A career in Public Safety Communications will provide you with sometimes lasting memories of those you tried to help, voices of the helpless as they witnessed their loved ones dying, breaths of those who reached out in desperation or hopefulness, screams from mothers who cannot find their children or worse, have found their children harmed, and the unsettling tone of an officer when you know something is not right and they are in potentially grave danger. This career field may also furnish you the opportunity for PTSD, excessive overtime hours, negative health effects and risks, high stress levels, anxiety, and depression. Numerous studies have linked the stress and vicarious trauma experienced by 911 professionals to ongoing emotional damage and disorders.
Emergency Dispatcher has been repeatedly named as one of the most stressful jobs there is in numerous studies. These multi-tasking experts speak to people in crisis, often on the worst days of their lives. They provide the calm voice in a tornado of emotion, the rock-solid logic in situations beyond conscious comprehension, the steadfast voice of devotion and support to field responders.
Dispatchers listen to callers yell at them to send the police faster, curse at them for perceived injustices that have nothing to do with the dispatcher or even police or fire at all, and listen to he-said-she-said stories convoluted to the point you wonder when people stopped being adults.
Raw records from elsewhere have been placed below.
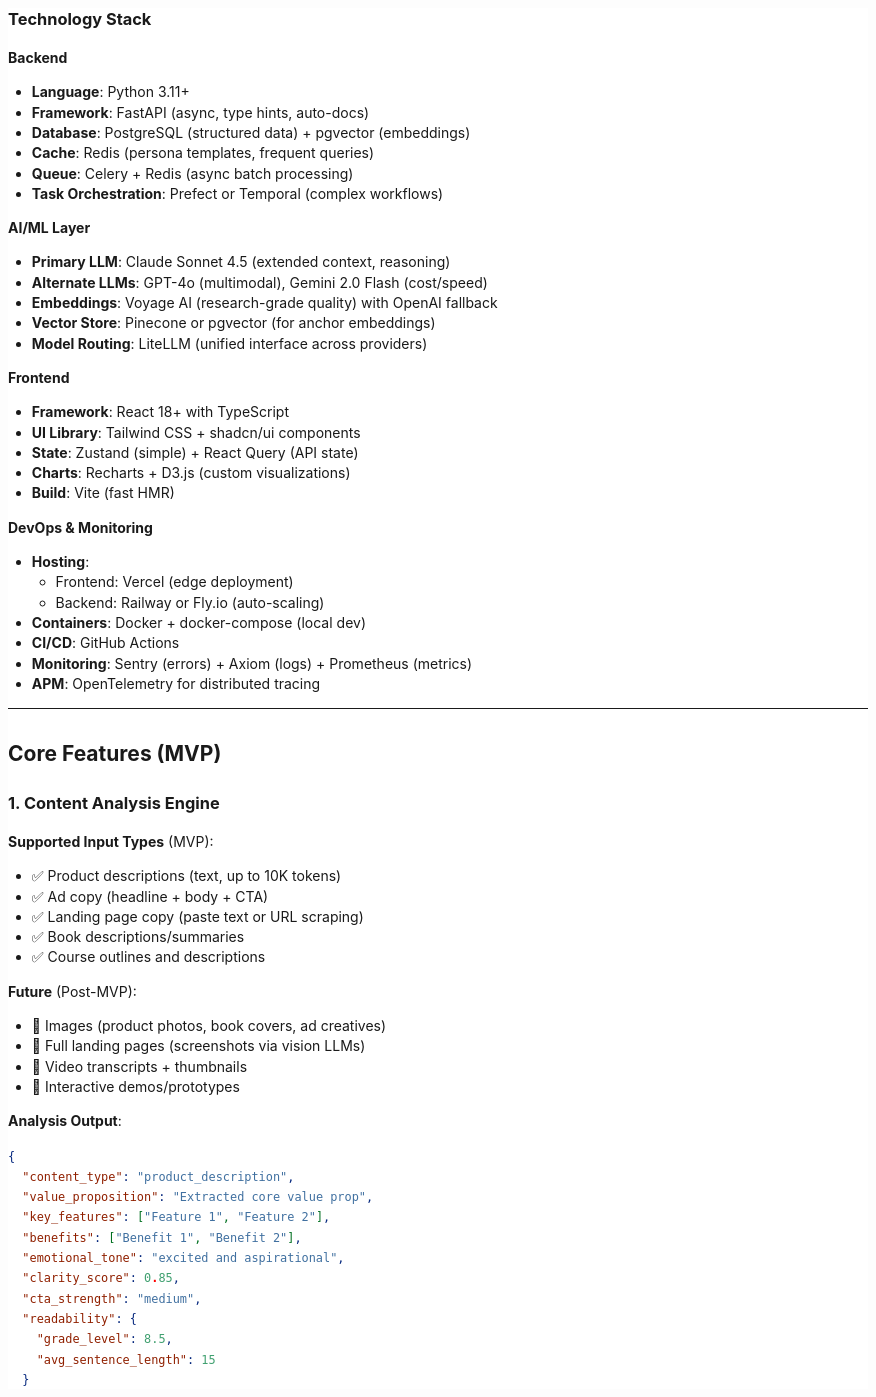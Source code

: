 ### Technology Stack

**Backend**
- **Language**: Python 3.11+
- **Framework**: FastAPI (async, type hints, auto-docs)
- **Database**: PostgreSQL (structured data) + pgvector (embeddings)
- **Cache**: Redis (persona templates, frequent queries)
- **Queue**: Celery + Redis (async batch processing)
- **Task Orchestration**: Prefect or Temporal (complex workflows)

**AI/ML Layer**
- **Primary LLM**: Claude Sonnet 4.5 (extended context, reasoning)
- **Alternate LLMs**: GPT-4o (multimodal), Gemini 2.0 Flash (cost/speed)
- **Embeddings**: Voyage AI (research-grade quality) with OpenAI fallback
- **Vector Store**: Pinecone or pgvector (for anchor embeddings)
- **Model Routing**: LiteLLM (unified interface across providers)

**Frontend**
- **Framework**: React 18+ with TypeScript
- **UI Library**: Tailwind CSS + shadcn/ui components
- **State**: Zustand (simple) + React Query (API state)
- **Charts**: Recharts + D3.js (custom visualizations)
- **Build**: Vite (fast HMR)

**DevOps & Monitoring**
- **Hosting**: 
  - Frontend: Vercel (edge deployment)
  - Backend: Railway or Fly.io (auto-scaling)
- **Containers**: Docker + docker-compose (local dev)
- **CI/CD**: GitHub Actions
- **Monitoring**: Sentry (errors) + Axiom (logs) + Prometheus (metrics)
- **APM**: OpenTelemetry for distributed tracing

---

## Core Features (MVP)

### 1. Content Analysis Engine

**Supported Input Types** (MVP):
- ✅ Product descriptions (text, up to 10K tokens)
- ✅ Ad copy (headline + body + CTA)
- ✅ Landing page copy (paste text or URL scraping)
- ✅ Book descriptions/summaries
- ✅ Course outlines and descriptions

**Future** (Post-MVP):
- 🔲 Images (product photos, book covers, ad creatives)
- 🔲 Full landing pages (screenshots via vision LLMs)
- 🔲 Video transcripts + thumbnails
- 🔲 Interactive demos/prototypes

**Analysis Output**:
```json
{
  "content_type": "product_description",
  "value_proposition": "Extracted core value prop",
  "key_features": ["Feature 1", "Feature 2"],
  "benefits": ["Benefit 1", "Benefit 2"],
  "emotional_tone": "excited and aspirational",
  "clarity_score": 0.85,
  "cta_strength": "medium",
  "readability": {
    "grade_level": 8.5,
    "avg_sentence_length": 15
  }
```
Dispatchers listen to the public critique their job performance, with little to no actual knowledge of the job or circumstance. They listen to others label them as clerical workers, with no understanding of the highly technical and skilled work they do. And through it all, they answer the next call, not knowing what it might be.
They are there to obtain information and details to send assistance and to help field responders not only provide the absolute best care possible but to be able to do it safely so they can go home to their own families and lives. Dispatchers are there to calm the scared, settle the upset, and simmer the deranged. They do it because they believe in what they are doing and they truly want to help. And they do it whether you know their job title or not, whether their officers and firefighters know their dispatchers’ names or not, and whether they are thanked or not.
That is what makes National Public Safety Telecommunicators’ Week so special. It is a week when these ultimate professionals are reminded that though often unseen, they are not invisible. Please keep that in mind this NPSTW. It may be just another week with business as usual, but it’s also much, more more. It is an expression of gratitude towards those who seamlessly perform their complex role with little to no recognition. It is a gesture of support from those who dispatchers tirelessly support, assist, and defend - their co-workers, whether they be police officers, animal services officers, firefighters, paramedics, city services officers; their families; and their citizens. And it’s an expression of loyalty that although dispatchers are not there for the recognition, they are worthy recipients of it.